Former South Carolina Governor Nikki Haley, Florida Governor Ron DeSantis and former biotech executive Vivek Ramaswamy pose together onstage at the third Republican candidates’ U.S. presidential debate of the 2024 U.S. presidential campaign hosted by NBC News at the Adrienne Arsht Center for the Performing Arts in Miami, Florida, U.S., November 8, 2023.
Mike Segar | Reuters
Outstanding student loan debt in the U.S. exceeds $1.6 trillion, and burdens Americans more than credit card or auto loan debt. The average loan balance at graduation has tripled since the 1990s to $30,000 from $10,000. Additionally, about 7% of student loan borrowers are now more than $100,000 in debt.
Voters support forgiving at least some student loan debt by a 2-to-1 margin, according to a Politico/Morning Consult poll.
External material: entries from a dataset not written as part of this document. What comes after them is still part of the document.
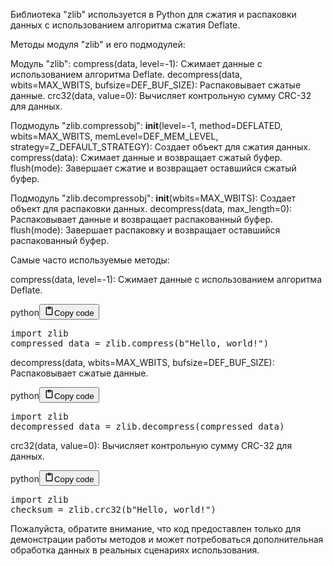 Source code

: <p>Библиотека "zlib" используется в Python для сжатия и распаковки данных с использованием алгоритма сжатия Deflate.</p>
<p>Методы модуля "zlib" и его подмодулей:</p>
<p>Модуль "zlib":
compress(data, level=-1): Сжимает данные с использованием алгоритма Deflate.
decompress(data, wbits=MAX_WBITS, bufsize=DEF_BUF_SIZE): Распаковывает сжатые данные.
crc32(data, value=0): Вычисляет контрольную сумму CRC-32 для данных.</p>
<p>Подмодуль "zlib.compressobj":
<strong>init</strong>(level=-1, method=DEFLATED, wbits=MAX_WBITS, memLevel=DEF_MEM_LEVEL, strategy=Z_DEFAULT_STRATEGY): Создает объект для сжатия данных.
compress(data): Сжимает данные и возвращает сжатый буфер.
flush(mode): Завершает сжатие и возвращает оставшийся сжатый буфер.</p>
<p>Подмодуль "zlib.decompressobj":
<strong>init</strong>(wbits=MAX_WBITS): Создает объект для распаковки данных.
decompress(data, max_length=0): Распаковывает данные и возвращает распакованный буфер.
flush(mode): Завершает распаковку и возвращает оставшийся распакованный буфер.</p>
<p>Самые часто используемые методы:</p>
<p>compress(data, level=-1): Сжимает данные с использованием алгоритма Deflate.</p>
<div class="code_element"><div class="lang_line"><text>python</text><button class="copy_code_button" onclick="CopyCode(this)"><svg style="width: 1.2em;height: 1.2em;" aria-hidden="true" xmlns="http://www.w3.org/2000/svg" fill="none" viewBox="0 0 24 24"><path stroke="currentColor" stroke-linecap="round" stroke-linejoin="round" stroke-width="2" d="M15 4h3a1 1 0 0 1 1 1v15a1 1 0 0 1-1 1H6a1 1 0 0 1-1-1V5a1 1 0 0 1 1-1h3m0 3h6m-5-4v4h4V3h-4Z"/></svg><text>Copy code</text></button></div><div class="code"><div class="highlight"><pre><span></span><span class="kn">import</span> <span class="nn">zlib</span>
<span class="n">compressed_data</span> <span class="o">=</span> <span class="n">zlib</span><span class="o">.</span><span class="n">compress</span><span class="p">(</span><span class="sa">b</span><span class="s2">&quot;Hello, world!&quot;</span><span class="p">)</span>
</pre></div></div></div>

<p>decompress(data, wbits=MAX_WBITS, bufsize=DEF_BUF_SIZE): Распаковывает сжатые данные.</p>
<div class="code_element"><div class="lang_line"><text>python</text><button class="copy_code_button" onclick="CopyCode(this)"><svg style="width: 1.2em;height: 1.2em;" aria-hidden="true" xmlns="http://www.w3.org/2000/svg" fill="none" viewBox="0 0 24 24"><path stroke="currentColor" stroke-linecap="round" stroke-linejoin="round" stroke-width="2" d="M15 4h3a1 1 0 0 1 1 1v15a1 1 0 0 1-1 1H6a1 1 0 0 1-1-1V5a1 1 0 0 1 1-1h3m0 3h6m-5-4v4h4V3h-4Z"/></svg><text>Copy code</text></button></div><div class="code"><div class="highlight"><pre><span></span><span class="kn">import</span> <span class="nn">zlib</span>
<span class="n">decompressed_data</span> <span class="o">=</span> <span class="n">zlib</span><span class="o">.</span><span class="n">decompress</span><span class="p">(</span><span class="n">compressed_data</span><span class="p">)</span>
</pre></div></div></div>

<p>crc32(data, value=0): Вычисляет контрольную сумму CRC-32 для данных.</p>
<div class="code_element"><div class="lang_line"><text>python</text><button class="copy_code_button" onclick="CopyCode(this)"><svg style="width: 1.2em;height: 1.2em;" aria-hidden="true" xmlns="http://www.w3.org/2000/svg" fill="none" viewBox="0 0 24 24"><path stroke="currentColor" stroke-linecap="round" stroke-linejoin="round" stroke-width="2" d="M15 4h3a1 1 0 0 1 1 1v15a1 1 0 0 1-1 1H6a1 1 0 0 1-1-1V5a1 1 0 0 1 1-1h3m0 3h6m-5-4v4h4V3h-4Z"/></svg><text>Copy code</text></button></div><div class="code"><div class="highlight"><pre><span></span><span class="kn">import</span> <span class="nn">zlib</span>
<span class="n">checksum</span> <span class="o">=</span> <span class="n">zlib</span><span class="o">.</span><span class="n">crc32</span><span class="p">(</span><span class="sa">b</span><span class="s2">&quot;Hello, world!&quot;</span><span class="p">)</span>
</pre></div></div></div>

<p>Пожалуйста, обратите внимание, что код предоставлен только для демонстрации работы методов и может потребоваться
дополнительная обработка данных в реальных сценариях использования.</p> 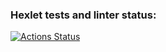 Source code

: ### Hexlet tests and linter status:
[![Actions Status](https://github.com/vampeer/python-project-50/actions/workflows/hexlet-check.yml/badge.svg)](https://github.com/vampeer/python-project-50/actions) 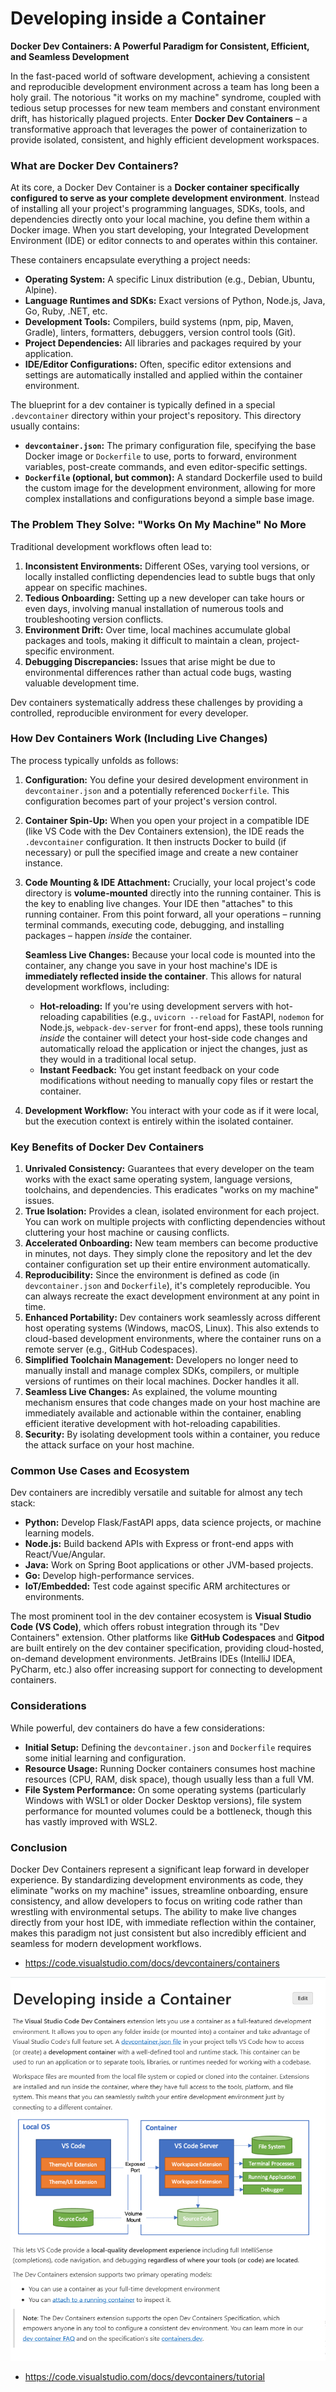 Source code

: # Developing inside a Container

**Docker Dev Containers: A Powerful Paradigm for Consistent, Efficient, and Seamless Development**

In the fast-paced world of software development, achieving a consistent and reproducible development environment across a team has long been a holy grail. The notorious "it works on my machine" syndrome, coupled with tedious setup processes for new team members and constant environment drift, has historically plagued projects. Enter **Docker Dev Containers** – a transformative approach that leverages the power of containerization to provide isolated, consistent, and highly efficient development workspaces.

### What are Docker Dev Containers?

At its core, a Docker Dev Container is a **Docker container specifically configured to serve as your complete development environment**. Instead of installing all your project's programming languages, SDKs, tools, and dependencies directly onto your local machine, you define them within a Docker image. When you start developing, your Integrated Development Environment (IDE) or editor connects to and operates within this container.

These containers encapsulate everything a project needs:

* **Operating System:** A specific Linux distribution (e.g., Debian, Ubuntu, Alpine).
* **Language Runtimes and SDKs:** Exact versions of Python, Node.js, Java, Go, Ruby, .NET, etc.
* **Development Tools:** Compilers, build systems (npm, pip, Maven, Gradle), linters, formatters, debuggers, version control tools (Git).
* **Project Dependencies:** All libraries and packages required by your application.
* **IDE/Editor Configurations:** Often, specific editor extensions and settings are automatically installed and applied within the container environment.

The blueprint for a dev container is typically defined in a special `.devcontainer` directory within your project's repository. This directory usually contains:

* **`devcontainer.json`:** The primary configuration file, specifying the base Docker image or `Dockerfile` to use, ports to forward, environment variables, post-create commands, and even editor-specific settings.
* **`Dockerfile` (optional, but common):** A standard Dockerfile used to build the custom image for the development environment, allowing for more complex installations and configurations beyond a simple base image.

### The Problem They Solve: "Works On My Machine" No More

Traditional development workflows often lead to:

1.  **Inconsistent Environments:** Different OSes, varying tool versions, or locally installed conflicting dependencies lead to subtle bugs that only appear on specific machines.
2.  **Tedious Onboarding:** Setting up a new developer can take hours or even days, involving manual installation of numerous tools and troubleshooting version conflicts.
3.  **Environment Drift:** Over time, local machines accumulate global packages and tools, making it difficult to maintain a clean, project-specific environment.
4.  **Debugging Discrepancies:** Issues that arise might be due to environmental differences rather than actual code bugs, wasting valuable development time.

Dev containers systematically address these challenges by providing a controlled, reproducible environment for every developer.

### How Dev Containers Work (Including Live Changes)

The process typically unfolds as follows:

1.  **Configuration:** You define your desired development environment in `devcontainer.json` and a potentially referenced `Dockerfile`. This configuration becomes part of your project's version control.
2.  **Container Spin-Up:** When you open your project in a compatible IDE (like VS Code with the Dev Containers extension), the IDE reads the `.devcontainer` configuration. It then instructs Docker to build (if necessary) or pull the specified image and create a new container instance.
3.  **Code Mounting & IDE Attachment:** Crucially, your local project's code directory is **volume-mounted** directly into the running container. This is the key to enabling live changes. Your IDE then "attaches" to this running container. From this point forward, all your operations – running terminal commands, executing code, debugging, and installing packages – happen *inside* the container.

    **Seamless Live Changes:**
    Because your local code is mounted into the container, any change you save in your host machine's IDE is **immediately reflected inside the container**. This allows for natural development workflows, including:
    * **Hot-reloading:** If you're using development servers with hot-reloading capabilities (e.g., `uvicorn --reload` for FastAPI, `nodemon` for Node.js, `webpack-dev-server` for front-end apps), these tools running *inside* the container will detect your host-side code changes and automatically reload the application or inject the changes, just as they would in a traditional local setup.
    * **Instant Feedback:** You get instant feedback on your code modifications without needing to manually copy files or restart the container.

4.  **Development Workflow:** You interact with your code as if it were local, but the execution context is entirely within the isolated container.

### Key Benefits of Docker Dev Containers

1.  **Unrivaled Consistency:** Guarantees that every developer on the team works with the exact same operating system, language versions, toolchains, and dependencies. This eradicates "works on my machine" issues.
2.  **True Isolation:** Provides a clean, isolated environment for each project. You can work on multiple projects with conflicting dependencies without cluttering your host machine or causing conflicts.
3.  **Accelerated Onboarding:** New team members can become productive in minutes, not days. They simply clone the repository and let the dev container configuration set up their entire environment automatically.
4.  **Reproducibility:** Since the environment is defined as code (in `devcontainer.json` and `Dockerfile`), it's completely reproducible. You can always recreate the exact development environment at any point in time.
5.  **Enhanced Portability:** Dev containers work seamlessly across different host operating systems (Windows, macOS, Linux). This also extends to cloud-based development environments, where the container runs on a remote server (e.g., GitHub Codespaces).
6.  **Simplified Toolchain Management:** Developers no longer need to manually install and manage complex SDKs, compilers, or multiple versions of runtimes on their local machines. Docker handles it all.
7.  **Seamless Live Changes:** As explained, the volume mounting mechanism ensures that code changes made on your host machine are immediately available and actionable within the container, enabling efficient iterative development with hot-reloading capabilities.
8.  **Security:** By isolating development tools within a container, you reduce the attack surface on your host machine.

### Common Use Cases and Ecosystem

Dev containers are incredibly versatile and suitable for almost any tech stack:

* **Python:** Develop Flask/FastAPI apps, data science projects, or machine learning models.
* **Node.js:** Build backend APIs with Express or front-end apps with React/Vue/Angular.
* **Java:** Work on Spring Boot applications or other JVM-based projects.
* **Go:** Develop high-performance services.
* **IoT/Embedded:** Test code against specific ARM architectures or environments.

The most prominent tool in the dev container ecosystem is **Visual Studio Code (VS Code)**, which offers robust integration through its "Dev Containers" extension. Other platforms like **GitHub Codespaces** and **Gitpod** are built entirely on the dev container specification, providing cloud-hosted, on-demand development environments. JetBrains IDEs (IntelliJ IDEA, PyCharm, etc.) also offer increasing support for connecting to development containers.

### Considerations

While powerful, dev containers do have a few considerations:

* **Initial Setup:** Defining the `devcontainer.json` and `Dockerfile` requires some initial learning and configuration.
* **Resource Usage:** Running Docker containers consumes host machine resources (CPU, RAM, disk space), though usually less than a full VM.
* **File System Performance:** On some operating systems (particularly Windows with WSL1 or older Docker Desktop versions), file system performance for mounted volumes could be a bottleneck, though this has vastly improved with WSL2.

### Conclusion

Docker Dev Containers represent a significant leap forward in developer experience. By standardizing development environments as code, they eliminate "works on my machine" issues, streamline onboarding, ensure consistency, and allow developers to focus on writing code rather than wrestling with environmental setups. The ability to make live changes directly from your host IDE, with immediate reflection within the container, makes this paradigm not just consistent but also incredibly efficient and seamless for modern development workflows.


- https://code.visualstudio.com/docs/devcontainers/containers

![alt text](image.png)

- https://code.visualstudio.com/docs/devcontainers/tutorial
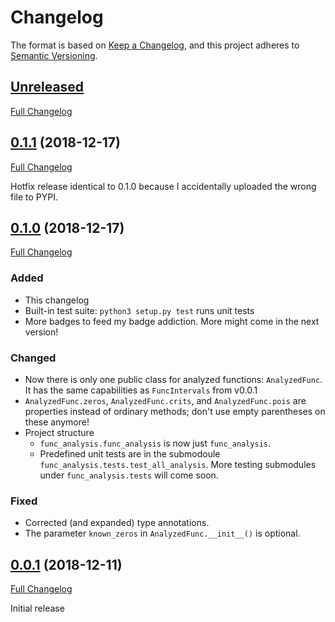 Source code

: # Changelog

The format is based on
[Keep a Changelog](https://keepachangelog.com/en/1.0.0/),
and this project adheres to
[Semantic Versioning](https://semver.org/spec/v2.0.0.html).

## [Unreleased]

[Full Changelog]

[Full Changelog]:
https://gitlab.com/Seirdy/func-analysis/compare/0.1.0...master

## [0.1.1] (2018-12-17)

[Full Changelog](https://gitlab.com/Seirdy/func-analysis/compare/0.1.0...0.1.1)

Hotfix release identical to 0.1.0 because I accidentally uploaded the wrong
file to PYPI.

## [0.1.0] (2018-12-17)

[Full Changelog](https://gitlab.com/Seirdy/func-analysis/compare/0.0.1...0.1.0)

### Added

- This changelog
- Built-in test suite: `python3 setup.py test` runs unit tests
- More badges to feed my badge addiction. More might come in the next version!

### Changed

- Now there is only one public class for analyzed functions: `AnalyzedFunc`.
  It has the same capabilities as `FuncIntervals` from v0.0.1
- `AnalyzedFunc.zeros`, `AnalyzedFunc.crits`, and `AnalyzedFunc.pois` are
  properties instead of ordinary methods; don't use empty parentheses on these
  anymore!
- Project structure
  - `func_analysis.func_analysis` is now just `func_analysis`.
  - Predefined unit tests are in the submodoule
   `func_analysis.tests.test_all_analysis`. More testing submodules under
   `func_analysis.tests` will come soon.

### Fixed

- Corrected (and expanded) type annotations.
- The parameter `known_zeros` in `AnalyzedFunc.__init__()` is optional.

## [0.0.1] (2018-12-11)

[Full Changelog](https://gitlab.com/Seirdy/func-analysis/commits/0.0.1)

Initial release

[Unreleased]: https://gitlab.com/Seirdy/func-analysis/tree/master
[0.1.1]: https://gitlab.com/Seirdy/func-analysis/tree/0.1.1
[0.1.0]: https://gitlab.com/Seirdy/func-analysis/tree/0.1.0
[0.0.1]: https://gitlab.com/Seirdy/func-analysis/tree/0.0.1
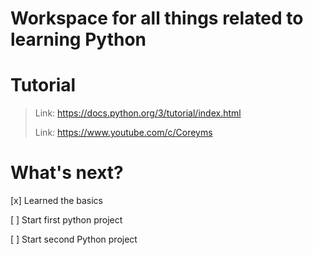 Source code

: # Workspace for all things related to learning Python

# Tutorial
> Link: https://docs.python.org/3/tutorial/index.html
> 
> Link: https://www.youtube.com/c/Coreyms

# What's next?
[x] Learned the basics

[ ] Start first python project

[ ] Start second Python project
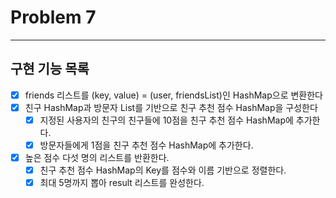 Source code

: # Problem 7

---

## 구현 기능 목록
- [X] friends 리스트를 (key, value) = (user, friendsList)인 HashMap으로 변환한다
- [X] 친구 HashMap과 방문자 List를 기반으로 친구 추천 점수 HashMap을 구성한다
  - [X] 지정된 사용자의 친구의 친구들에 10점을 친구 추천 점수 HashMap에 추가한다.
  - [X] 방문자들에게 1점을 친구 추천 점수 HashMap에 추가한다.
- [X] 높은 점수 다섯 명의 리스트를 반환한다.
  - [X] 친구 추천 점수 HashMap의 Key를 점수와 이름 기반으로 정렬한다.
  - [X] 최대 5명까지 뽑아 result 리스트를 완성한다.
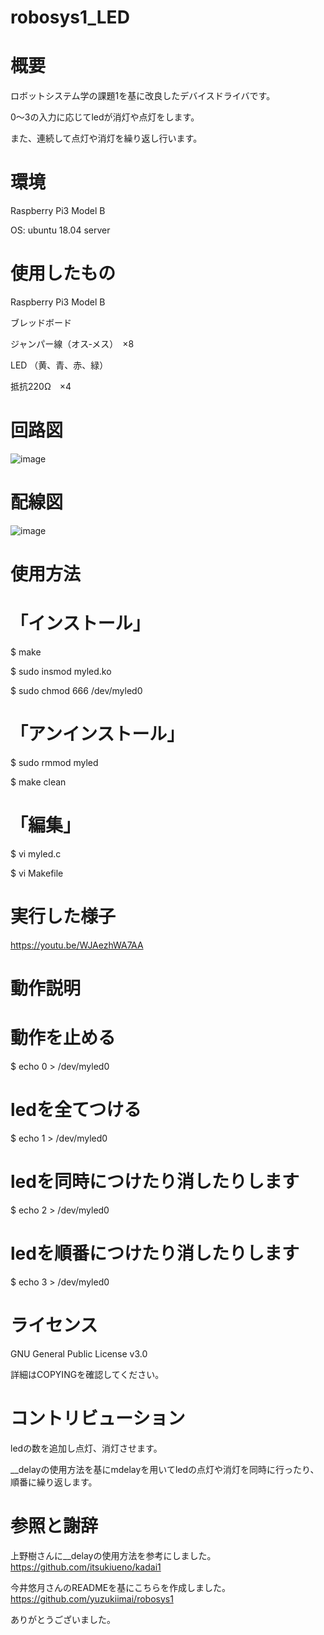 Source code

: # robosys1_LED
# 概要
ロボットシステム学の課題1を基に改良したデバイスドライバです。

0～3の入力に応じてledが消灯や点灯をします。

また、連続して点灯や消灯を繰り返し行います。


# 環境
Raspberry Pi3 Model B

OS: ubuntu 18.04 server

# 使用したもの
Raspberry Pi3 Model B

ブレッドボード

ジャンパー線（オス‐メス）　×8

LED （黄、青、赤、緑）

抵抗220Ω　×4


# 回路図
![image](https://user-images.githubusercontent.com/92083106/146666265-0cfb7829-b283-4fbc-a467-378b64bac22b.png)

# 配線図
![image](https://user-images.githubusercontent.com/92083106/146666337-f059a100-1297-4139-ac56-73ca4cd1da0a.png)




# 使用方法
# 「インストール」

$ make

$ sudo insmod myled.ko

$ sudo chmod 666 /dev/myled0

# 「アンインストール」
$ sudo rmmod myled

$ make clean

# 「編集」
$ vi myled.c

$ vi Makefile

# 実行した様子
https://youtu.be/WJAezhWA7AA
# 動作説明
# 動作を止める
$ echo 0 > /dev/myled0
# ledを全てつける
$ echo 1 > /dev/myled0 
# ledを同時につけたり消したりします
$ echo 2 > /dev/myled0 
# ledを順番につけたり消したりします
$ echo 3 > /dev/myled0 

# ライセンス
GNU General Public License v3.0

詳細はCOPYINGを確認してください。

# コントリビューション
ledの数を追加し点灯、消灯させます。

__delayの使用方法を基にmdelayを用いてledの点灯や消灯を同時に行ったり、順番に繰り返します。

# 参照と謝辞
上野樹さんに__delayの使用方法を参考にしました。　https://github.com/itsukiueno/kadai1

今井悠月さんのREADMEを基にこちらを作成しました。 https://github.com/yuzukiimai/robosys1

ありがとうございました。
Less than a third oppose the policy.
Here’s what the GOP presidential contenders say about student debt forgiveness.
Former U.S. President and Republican presidential candidate Donald Trump campaigns in Mason City, Iowa, U.S. January 5, 2024.
Rachel Mummey | Reuters
“Today, the Supreme Court also ruled that President Biden cannot wipe out hundreds of billions, perhaps trillions of dollars, in student loan debt, which would have been very unfair to the millions and millions of people who paid their debt through hard work and diligence; very unfair,” Trump said at a campaign event in June 2023.
In a written statement to CNBC last summer, the tech entrepreneur said America had a bad habit “of paying people to do the exact opposite of what we want them to do: More [dollars] to stay at home than to work, more [dollars] to be a single mother than married, more [dollars] for those who fail to repay loans than those who do.”
Ramaswamy added that the Supreme Court’s ruling to block forgiveness “helps reverse that trend.”
The former South Carolina governor and U.S. ambassador to the United Nations under Trump tweeted last June that “a president cannot just wave his hand and eliminate loans for students he favors, while leaving out all those who worked hard to pay back their loans or made other career choices.”
“The Supreme Court was right to throw out Joe Biden’s power grab,” Haley wrote.
A former governor of Arkansas, Asa Hutchinson, called Biden’s broad forgiveness plan “a misuse of executive authority,” in a 2022 statement.
“Shifting the burden from those who willingly took out a loan to all taxpayers is inconsistent with the American ideal of personal responsibility,” Hutchinson said.